**REQUIREMENT:** The records below must be repeated exactly, but without their pictures.

**SUPPLIED RECORDS:**
*** Begin section ***

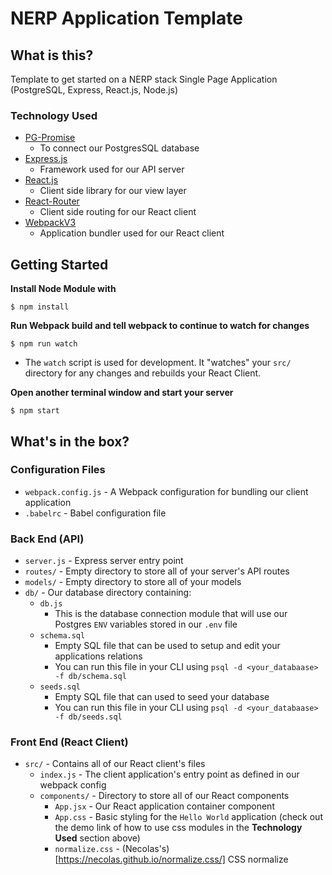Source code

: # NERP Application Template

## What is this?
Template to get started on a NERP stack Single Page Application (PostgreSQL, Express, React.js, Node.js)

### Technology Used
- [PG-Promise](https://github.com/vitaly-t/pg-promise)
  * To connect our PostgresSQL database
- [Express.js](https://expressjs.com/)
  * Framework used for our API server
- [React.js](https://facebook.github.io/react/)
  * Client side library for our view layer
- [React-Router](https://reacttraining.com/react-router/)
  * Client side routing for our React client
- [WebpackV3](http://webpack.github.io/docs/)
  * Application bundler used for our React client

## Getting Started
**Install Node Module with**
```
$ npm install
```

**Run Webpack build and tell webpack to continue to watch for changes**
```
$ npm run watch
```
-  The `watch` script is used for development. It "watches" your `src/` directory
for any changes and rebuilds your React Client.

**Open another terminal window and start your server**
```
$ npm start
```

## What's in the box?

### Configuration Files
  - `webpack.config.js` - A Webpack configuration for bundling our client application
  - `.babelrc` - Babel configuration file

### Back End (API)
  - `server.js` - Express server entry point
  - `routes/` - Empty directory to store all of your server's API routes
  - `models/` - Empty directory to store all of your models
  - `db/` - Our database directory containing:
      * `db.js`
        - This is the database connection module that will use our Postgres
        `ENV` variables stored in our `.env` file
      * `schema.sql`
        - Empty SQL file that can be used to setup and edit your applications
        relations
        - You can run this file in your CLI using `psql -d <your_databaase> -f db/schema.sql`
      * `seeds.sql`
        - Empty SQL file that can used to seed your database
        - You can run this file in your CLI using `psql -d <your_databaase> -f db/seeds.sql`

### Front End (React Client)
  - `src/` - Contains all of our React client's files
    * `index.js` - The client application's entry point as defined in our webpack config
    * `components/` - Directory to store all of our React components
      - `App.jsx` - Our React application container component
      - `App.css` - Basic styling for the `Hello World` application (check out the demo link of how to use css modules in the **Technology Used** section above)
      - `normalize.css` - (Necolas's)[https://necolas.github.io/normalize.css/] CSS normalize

*** End section ***

**EXERCISE ANSWER:**
Source code

: # NERP Application Template

## What is this?
Template to get started on a NERP stack Single Page Application (PostgreSQL, Express, React.js, Node.js)

### Technology Used
- [PG-Promise](https://github.com/vitaly-t/pg-promise)
  * To connect our PostgresSQL database
- [Express.js](https://expressjs.com/)
  * Framework used for our API server
- [React.js](https://facebook.github.io/react/)
  * Client side library for our view layer
- [React-Router](https://reacttraining.com/react-router/)
  * Client side routing for our React client
- [WebpackV3](http://webpack.github.io/docs/)
  * Application bundler used for our React client

## Getting Started
**Install Node Module with**
```
$ npm install
```

**Run Webpack build and tell webpack to continue to watch for changes**
```
$ npm run watch
```
-  The `watch` script is used for development. It "watches" your `src/` directory
for any changes and rebuilds your React Client.

**Open another terminal window and start your server**
```
$ npm start
```

## What's in the box?

### Configuration Files
  - `webpack.config.js` - A Webpack configuration for bundling our client application
  - `.babelrc` - Babel configuration file

### Back End (API)
  - `server.js` - Express server entry point
  - `routes/` - Empty directory to store all of your server's API routes
  - `models/` - Empty directory to store all of your models
  - `db/` - Our database directory containing:
      * `db.js`
        - This is the database connection module that will use our Postgres
        `ENV` variables stored in our `.env` file
      * `schema.sql`
        - Empty SQL file that can be used to setup and edit your applications
        relations
        - You can run this file in your CLI using `psql -d <your_databaase> -f db/schema.sql`
      * `seeds.sql`
        - Empty SQL file that can used to seed your database
        - You can run this file in your CLI using `psql -d <your_databaase> -f db/seeds.sql`

### Front End (React Client)
  - `src/` - Contains all of our React client's files
    * `index.js` - The client application's entry point as defined in our webpack config
    * `components/` - Directory to store all of our React components
      - `App.jsx` - Our React application container component
      - `App.css` - Basic styling for the `Hello World` application (check out the demo link of how to use css modules in the **Technology Used** section above)
      - `normalize.css` - (Necolas's)[https://necolas.github.io/normalize.css/] CSS normalize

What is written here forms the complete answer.